Allez, en ce début de week-end, un petit travail de fond, thought-provoking, sur les styles et les approches contrastées entre Warren Buffett et Elon Musk, que j'admire tous les 2, mais pour des raisons différentes !
Le week-end dernier, lors de l'assemblée annuelle de Berkshire Hathaway, Warren Buffett a totalement écarté la considération d'investir dans Tesla à court terme, j'en avais parlé il y a quelques jours ICI.
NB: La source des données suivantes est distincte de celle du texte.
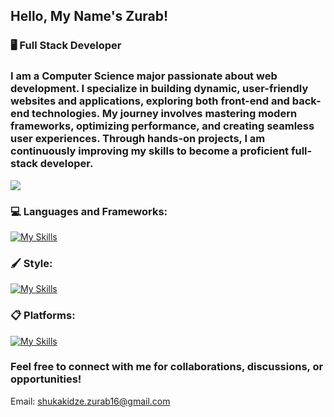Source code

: ## Hello, My Name's Zurab!  

### 🖥️ Full Stack Developer
### I am a Computer Science major passionate about web development. I specialize in building dynamic, user-friendly websites and applications, exploring both front-end and back-end technologies. My journey involves mastering modern frameworks, optimizing performance, and creating seamless user experiences. Through hands-on projects, I am continuously improving my skills to become a proficient full-stack developer.  

![](https://komarev.com/ghpvc/?username=ZuRaSha16&color=blue)


### 💻 Languages and Frameworks:
[![My Skills](https://skillicons.dev/icons?i=js,ts,cpp,python,react,nextjs,nodejs,vite,git&theme=dark)](https://skillicons.dev)  

### 🖌️ Style:
[![My Skills](https://skillicons.dev/icons?i=css,tailwind,figma&theme=dark)](https://skillicons.dev)  

### 📋 Platforms:
[![My Skills](https://skillicons.dev/icons?i=github,linkedin&theme=dark)](https://skillicons.dev) 


### Feel free to connect with me for collaborations, discussions, or opportunities! <br>
Email: shukakidze.zurab16@gmail.com
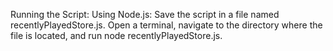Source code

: Running the Script:
Using Node.js:
Save the script in a file named recentlyPlayedStore.js.
Open a terminal, navigate to the directory where the file is located, and run node recentlyPlayedStore.js.
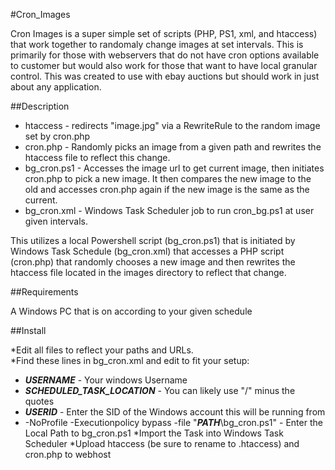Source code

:#Cron_Images

Cron Images is a super simple set of scripts (PHP, PS1, xml, and htaccess) that work together to randomaly change images at set intervals.  This is primarily for those with webservers that do not have cron options available to customer but would also work for those that want to have local granular control. This was created to use with ebay auctions but should work in just about any application.

##Description

- htaccess - redirects "image.jpg" via a RewriteRule to the random image set by cron.php
- cron.php - Randomly picks an image from a given path and rewrites the htaccess file to reflect this change. 
- bg_cron.ps1 - Accesses the image url to get current image, then initiates cron.php to pick a new image. It then compares the new image to the old and accesses cron.php again if the new image is the same as the current.
- bg_cron.xml - Windows Task Scheduler job to run cron_bg.ps1 at user given intervals.

This utilizes a local Powershell script (bg_cron.ps1) that is initiated by Windows Task Schedule (bg_cron.xml) that accesses a PHP script (cron.php) that randomly chooses a new image and then rewrites the htaccess file located in the images directory to reflect that change.

##Requirements

A Windows PC that is on according to your given schedule

##Install

*Edit all files to reflect your paths and URLs.  
*Find these lines in bg_cron.xml and edit to fit your setup:
-   <Author>***USERNAME***</Author>    - Your windows Username
-   <URI>***SCHEDULED_TASK_LOCATION***</URI>  - You can likely use "/" minus the quotes
-   <UserId>***USERID***</UserId>    - Enter the SID of the Windows account this will be running from
-   <Arguments>-NoProfile -Executionpolicy bypass -file "***PATH***\bg_cron.ps1"</Arguments>    - Enter the Local Path to bg_cron.ps1
*Import the Task into Windows Task Scheduler
*Upload htaccess (be sure to rename to .htaccess) and cron.php to webhost

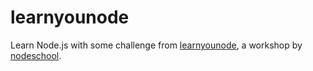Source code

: # learnyounode
Learn Node.js with some challenge from [learnyounode](https://github.com/workshopper/learnyounode), a workshop by [nodeschool](https://nodeschool.io/).
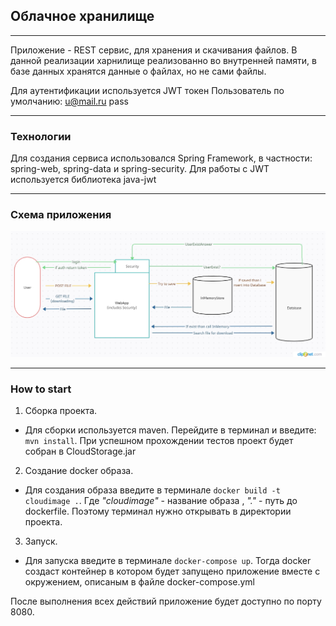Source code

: ## Облачное хранилище
___
Приложение - REST сервис, для хранения и скачивания файлов.
В данной реализации харнилище реализованно во внутренней памяти, в базе данных хранятся данные
о файлах, но не сами файлы.


Для аутентификации используется JWT токен
Пользователь по умолчанию:
u@mail.ru
pass
___
### Технологии
Для создания сервиса использовался Spring Framework, в частности: spring-web,
spring-data и spring-security. Для работы с JWT используется библиотека java-jwt

___
### Cхема приложения
![Image alt](scheme.jpeg)
___
### How to start

1. Сборка проекта. 
 - Для сборки используется maven. Перейдите в терминал и введите: `mvn install`. 
При успешном прохождении тестов проект будет собран в CloudStorage.jar
2. Создание docker образа.
 - Для создания образа введите в терминале `docker build -t cloudimage .`. Где *"cloudimage"* - название образа
, *"."* - путь до dockerfile. Поэтому терминал нужно открывать в директории проекта.
3. Запуск.
 - Для запуска введите в терминале `docker-compose up`. Тогда docker создаст контейнер в котором будет запущено приложение 
вместе с окружением, описаным в файле docker-compose.yml

После выполнения всех действий приложение будет доступно по порту 8080.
En synthèse, le secteur va demander de très lourds investissement, les positions concurrentielles sont encore trop ouvertes, et on ne peut pas savoir qui va gagner, s'imposer, et en tirer les fruits. Donc trop de risque, comme pour tout secteur neuf en très forte croissance, pour lequel c'est "just the begining" !
Ce n'était pas un avis contre Tesla, mais sur le secteur en général. Sur le principe même, rien à dire la dessus, même si mon analyse donne que Tesla possède bel et bien des avantages concurrentuels indéniables et pérennes.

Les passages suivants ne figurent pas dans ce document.